Do UOL, em São Paulo

13/11/2015 13h31

Novela inspirada no cotidiano violento do Rio de Janeiro, "A Regra do Jogo" tem muitos vilões, mas poucos tão reais como Juca, personagem de Osvaldo Mil, homem que xinga, bate e abusa física e mentalmente da mulher com que é casado, Domingas (Maeve Jinkings).

Morador do Morro da Macaca, o casal vive em conflito constante na trama, despertando indignação na ficção e na realidade. Recentemente, Juca armou um teste de fidelidade para ver se Domingas teria coragem de traí-lo. Ao flagrá-la indo encontrar-se com um admirador secreto, ele a humilhou e a agrediu com um tapa na cara: “E essa boca pintada? Você está parecendo uma palhaça. Seu amante marcou e você veio que nem uma cadelinha. Não tem homem nenhum, fui eu, sua vadia”, diz Juca na cena.
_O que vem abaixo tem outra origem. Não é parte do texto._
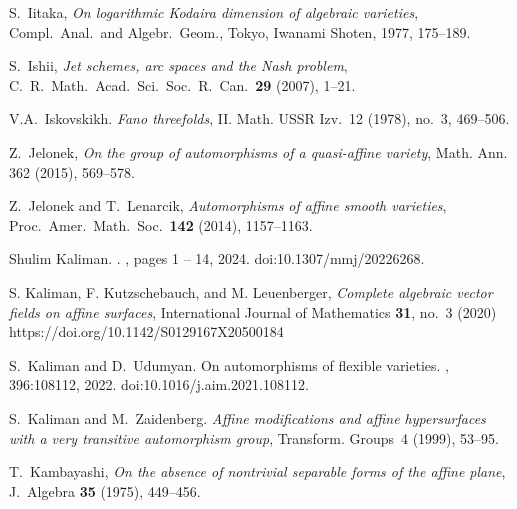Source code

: S.~Iitaka,
\emph{On logarithmic Kodaira dimension of
algebraic varieties}, Compl.\ Anal.\ and Algebr.\ Geom.,
Tokyo, Iwanami Shoten, 1977, 175--189.




S.~Ishii, \emph{Jet schemes, arc spaces and the Nash problem}, C.\ R.\ Math.\ Acad.\ Sci.\ Soc.\
R.\ Can.\ \textbf{29} (2007), 1--21.

V.A.~Iskovskikh. \emph{Fano threefolds}, II.
Math. USSR Izv.~12 (1978), no.~3, 469--506.

Z.~Jelonek,
 \emph{On the group of automorphisms of a quasi-affine variety},
Math. Ann. 362  (2015), 569--578.

Z.~Jelonek and T.~Lenarcik,
 \emph{Automorphisms of affine smooth varieties},
Proc.\ Amer.\ Math.\ Soc.\ \textbf{142} (2014), 1157--1163.

Shulim Kaliman.
.
, pages 1 -- 14, 2024.
\newblock doi:10.1307/mmj/20226268.

S. Kaliman, F. Kutzschebauch, and M. Leuenberger, \emph{Complete algebraic vector fields on affine surfaces},
International Journal of Mathematics \textbf{31}, no.~3 (2020)
https://doi.org/10.1142/S0129167X20500184

S.~Kaliman and D.~Udumyan.
\newblock On automorphisms of flexible varieties.
, 396:108112, 2022.
\newblock doi:10.1016/j.aim.2021.108112.

S.~Kaliman and M.~Zaidenberg.
\emph{Affine modifications and affine
hypersurfaces with a very transitive automorphism group}, Transform. Groups~4 (1999), 53--95.

T.~Kambayashi, \emph{
On the absence of nontrivial separable forms of the affine plane},
J.\ Algebra \textbf{35} (1975), 449--456.

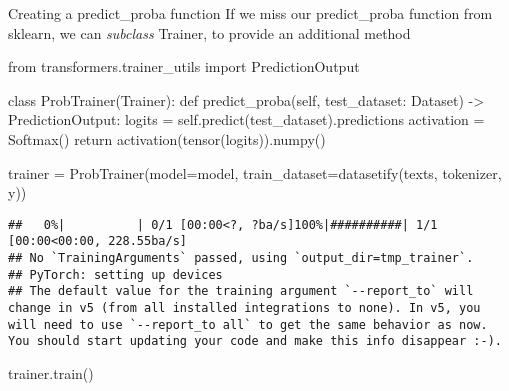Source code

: \documentclass[
  10pt,
  ignorenonframetext,
  aspectratio=169]{beamer}
\newenvironment{Shaded}{\begin{snugshade}}{\end{snugshade}}
\newcommand{\ControlFlowTok}[1]{\textcolor[rgb]{0.94,0.87,0.69}{#1}}
\newcommand{\ImportTok}[1]{\textcolor[rgb]{0.80,0.80,0.80}{#1}}
\newcommand{\KeywordTok}[1]{\textcolor[rgb]{0.94,0.87,0.69}{#1}}
\newcommand{\NormalTok}[1]{\textcolor[rgb]{0.80,0.80,0.80}{#1}}
\newcommand{\OperatorTok}[1]{\textcolor[rgb]{0.94,0.94,0.82}{#1}}
\newcommand{\VariableTok}[1]{\textcolor[rgb]{0.80,0.80,0.80}{#1}}
\begin{document}
\begin{frame}[fragile]{Creating a predict\_proba function}
\protect\hypertarget{creating-a-predict_proba-function}{}
If we miss our predict\_proba function from sklearn, we can
\emph{subclass} Trainer, to provide an additional method

\medskip
\scriptsize

\begin{Shaded}
\begin{Highlighting}[]
\ImportTok{from}\NormalTok{ transformers.trainer\_utils }\ImportTok{import}\NormalTok{ PredictionOutput}

\KeywordTok{class}\NormalTok{ ProbTrainer(Trainer):}
    \KeywordTok{def}\NormalTok{ predict\_proba(}\VariableTok{self}\NormalTok{, test\_dataset: Dataset) }\OperatorTok{{-}\textgreater{}}\NormalTok{ PredictionOutput:}
\NormalTok{        logits }\OperatorTok{=} \VariableTok{self}\NormalTok{.predict(test\_dataset).predictions}
\NormalTok{        activation }\OperatorTok{=}\NormalTok{ Softmax()}
        \ControlFlowTok{return}\NormalTok{ activation(tensor(logits)).numpy()}


\NormalTok{trainer }\OperatorTok{=}\NormalTok{ ProbTrainer(model}\OperatorTok{=}\NormalTok{model, train\_dataset}\OperatorTok{=}\NormalTok{datasetify(texts, tokenizer, y))}
\end{Highlighting}
\end{Shaded}

\begin{verbatim}
##   0%|          | 0/1 [00:00<?, ?ba/s]100%|##########| 1/1 [00:00<00:00, 228.55ba/s]
## No `TrainingArguments` passed, using `output_dir=tmp_trainer`.
## PyTorch: setting up devices
## The default value for the training argument `--report_to` will change in v5 (from all installed integrations to none). In v5, you will need to use `--report_to all` to get the same behavior as now. You should start updating your code and make this info disappear :-).
\end{verbatim}

\begin{Shaded}
\begin{Highlighting}[]
\NormalTok{trainer.train()}
\end{Highlighting}
\end{Shaded}


\end{frame}
\end{document}
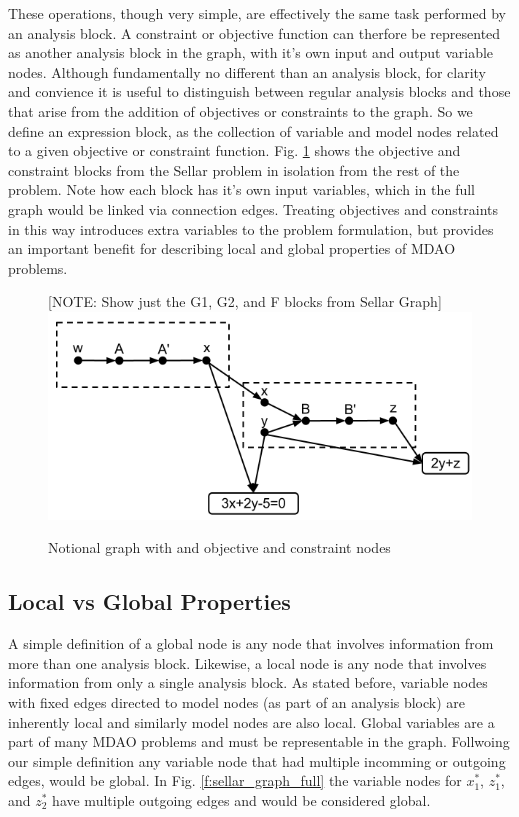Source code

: These operations, though very simple, are effectively the same task 
performed by an analysis block. A constraint or objective function can therfore 
be represented as another analysis block in the graph, with it's own input and 
output variable nodes. Although fundamentally no different than an analysis block, 
for clarity and convience it is useful to distinguish between regular analysis 
blocks and those that arise from the addition of objectives or constraints to 
the graph. So we define an expression block, as the collection of variable and model 
nodes related to a given objective or constraint function. Fig. \ref{f:obj-cons}
shows the objective and constraint blocks from the Sellar problem in isolation 
from the rest of the problem. Note how each block has it's own input variables, 
which in the full graph would be linked via connection edges. Treating objectives 
and constraints in this way introduces extra variables to the problem formulation,
but provides an important benefit for describing local and global properties of 
MDAO problems.  


\begin{figure}[htb!]
  \begin{center}
    [NOTE: Show just the G1, G2, and F blocks from Sellar Graph]
    \includegraphics[width=.6\textwidth]{images/obj_const_graph}
  \end{center}
  \caption{Notional graph with and objective and constraint nodes \label{f:obj-cons}}
\end{figure}


\subsection{Local vs Global Properties}

  A simple definition of a global node is any node that involves information 
  from more than one analysis block. Likewise, a local node is any node 
  that involves information from only a single analysis block. As stated before, variable 
  nodes with fixed edges directed to model nodes (as part of an analysis block) are inherently local 
  and similarly model nodes are also local. Global variables are a part of many 
  MDAO problems and must be representable in the graph. Follwoing our simple definition
  any variable node that had multiple incomming or outgoing edges, would be global. 
  In Fig. \ref{f:sellar_graph_full} the variable nodes for $x_1^*$, $z_1^*$, and $z_2^*$ 
  have multiple outgoing edges and would be considered global. 

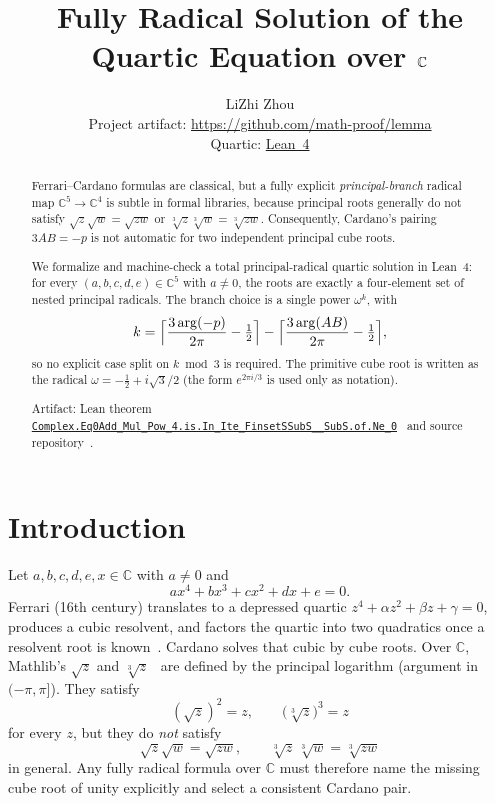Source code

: \documentclass[11pt,a4paper]{article}
\title{Fully Radical Solution of the Quartic Equation over \(\C\)}
\author{LiZhi Zhou\\[0.3em]
\small Project artifact: \url{https://github.com/math-proof/lemma}\\[0.2em]
\small Quartic:
\href{http://www.lemma.cn/lean/?module=Complex.Eq0Add_Mul_Pow_4.is.In_Ite_FinsetSSubS__SubS.of.Ne_0}{Lean~4}}
\date{}
\newcommand{\C}{\mathbb{C}}
\newcommand{\Arg}{\operatorname{arg}}
\begin{document}
\maketitle

\begin{abstract}
Ferrari--Cardano formulas are classical, but a fully explicit \emph{principal-branch} radical map
\(\C^5\to\C^4\) is subtle in formal libraries, because principal roots generally do not satisfy
\(\sqrt{z}\sqrt{w}=\sqrt{zw}\) or \(\sqrt[3]{z}\sqrt[3]{w}=\sqrt[3]{zw}\).
Consequently, Cardano's pairing \(3AB=-p\) is not automatic for two independent principal cube roots.

We formalize and machine-check a total principal-radical quartic solution in Lean~4:
for every \((a,b,c,d,e)\in\C^5\) with \(a\neq 0\), the roots are exactly a four-element set of nested principal radicals.
The branch choice is a single power \(\omega^k\), with
\[
k=\Bigl\lceil\frac{3\Arg(-p)}{2\pi}-\tfrac12\Bigr\rceil
-\Bigl\lceil\frac{3\Arg(AB)}{2\pi}-\tfrac12\Bigr\rceil,
\]
so no explicit case split on \(k\bmod 3\) is required.
The primitive cube root is written as the radical
\(\omega=-\tfrac12+i\sqrt{3}/2\) (the form \(e^{2\pi i/3}\) is used only as notation).

Artifact: Lean theorem
\href{http://www.lemma.cn/lean/?module=Complex.Eq0Add_Mul_Pow_4.is.In_Ite_FinsetSSubS__SubS.of.Ne_0}{\nolinkurl{Complex.Eq0Add_Mul_Pow_4.is.In_Ite_FinsetSSubS__SubS.of.Ne_0}}~\cite{lemma_quartic_lean}
and source repository~\cite{lemma_repo}.
\end{abstract}

\section{Introduction}
\label{sec:intro}

Let \(a,b,c,d,e,x\in\C\) with \(a\neq 0\) and
\[
a x^4+b x^3+c x^2+d x+e=0.
\]
Ferrari (16th century) translates to a depressed quartic \(z^4+\alpha z^2+\beta z+\gamma=0\), produces a cubic resolvent, and factors the quartic into two quadratics once a resolvent root is known~\cite{cardano1545}.
Cardano solves that cubic by cube roots.
Over \(\C\), Mathlib's \(\sqrt{z}\) and \(\sqrt[3]{z}\)~\cite{mathlib2020,mathlib} are defined by the principal logarithm (argument in \((-\pi,\pi]\)).
They satisfy
\[
(\sqrt{z})^2=z,\qquad \bigl(\sqrt[3]{z}\bigr)^3=z
\]
for every \(z\), but they do \emph{not} satisfy
\[
\sqrt{z}\sqrt{w}=\sqrt{zw},\qquad \sqrt[3]{z}\,\sqrt[3]{w}=\sqrt[3]{zw}
\]
in general.
Any fully radical formula over \(\C\) must therefore name the missing cube root of unity explicitly and select a consistent Cardano pair.
\end{document}
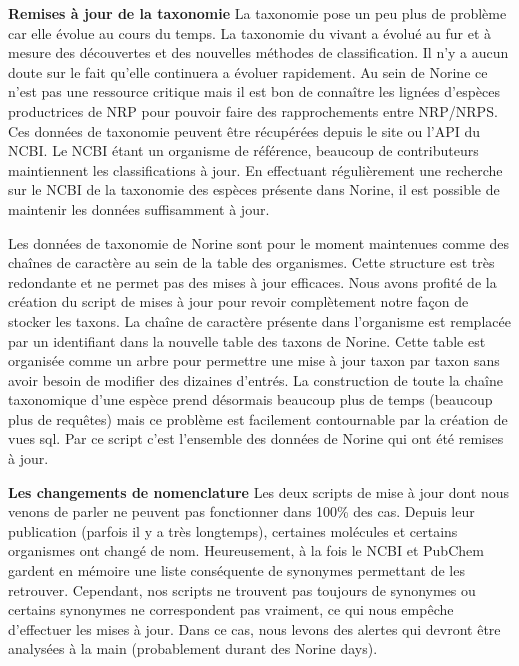 \textbf{Remises à jour de la taxonomie} 
La taxonomie pose un peu plus de problème car elle évolue au cours du temps.
La taxonomie du vivant a évolué au fur et à mesure des découvertes et des nouvelles méthodes de classification.
Il n'y a aucun doute sur le fait qu'elle continuera a évoluer rapidement.
Au sein de Norine ce n'est pas une ressource critique mais il est bon de connaître les lignées d'espèces productrices de NRP pour pouvoir faire des rapprochements entre NRP/NRPS.
Ces données de taxonomie peuvent être récupérées depuis le site ou l'API du NCBI.
Le NCBI étant un organisme de référence, beaucoup de contributeurs maintiennent les classifications à jour.
En effectuant régulièrement une recherche sur le NCBI de la taxonomie des espèces présente dans Norine, il est possible de maintenir les données suffisamment à jour.

Les données de taxonomie de Norine sont pour le moment maintenues comme des chaînes de caractère au sein de la table des organismes.
Cette structure est très redondante et ne permet pas des mises à jour efficaces.
Nous avons profité de la création du script de mises à jour pour revoir complètement notre façon de stocker les taxons.
La chaîne de caractère présente dans l'organisme est remplacée par un identifiant dans la nouvelle table des taxons de Norine.
Cette table est organisée comme un arbre pour permettre une mise à jour taxon par taxon sans avoir besoin de modifier des dizaines d'entrés.
La construction de toute la chaîne taxonomique d'une espèce prend désormais beaucoup plus de temps (beaucoup plus de requêtes) mais ce problème est facilement contournable par la création de vues sql.
Par ce script c'est l'ensemble des données de Norine qui ont été remises à jour.


\textbf{Les changements de nomenclature} 
Les deux scripts de mise à jour dont nous venons de parler ne peuvent pas fonctionner dans 100\% des cas.
Depuis leur publication (parfois il y a très longtemps), certaines molécules et certains organismes ont changé de nom.
Heureusement, à la fois le NCBI et PubChem gardent en mémoire une liste conséquente de synonymes permettant de les retrouver.
Cependant, nos scripts ne trouvent pas toujours de synonymes ou certains synonymes ne correspondent pas vraiment, ce qui nous empêche d'effectuer les mises à jour.
Dans ce cas, nous levons des alertes qui devront être analysées à la main (probablement durant des Norine days).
Por trás da ingênua e sofrida Domingas está a brasiliense Maeve Jinkings, rosto já visto em filmes nacionais premiados como o “O Som Ao Redor” e “Amor, Plástico e Barulho”. Em entrevista ao UOL, a atriz afirma estar “impressionada” com os casos de violência a mulheres de que teve conhecimento desde o início da trama.

“O mais impressionante é que quando você começa a procurar [casos de relacionamentos abusivos], percebe que está em toda parte”, diz. Para se familiarizar com a situação de Domingas, Maeve entrevistou mulheres agredidas e foi a reuniões do MADA – Mulheres Que Amam Demais Anônimas. “Depoimentos de outras mulheres não param de chegar em mim, é como uma antena parabólica: vêm de todos os lados de todas as classes”, conta.

Feminista, Maeve diz que a oportunidade de retratar “a questão da opressão à mulher” foi decisiva para que ela aceitasse seu primeiro papel em uma novela.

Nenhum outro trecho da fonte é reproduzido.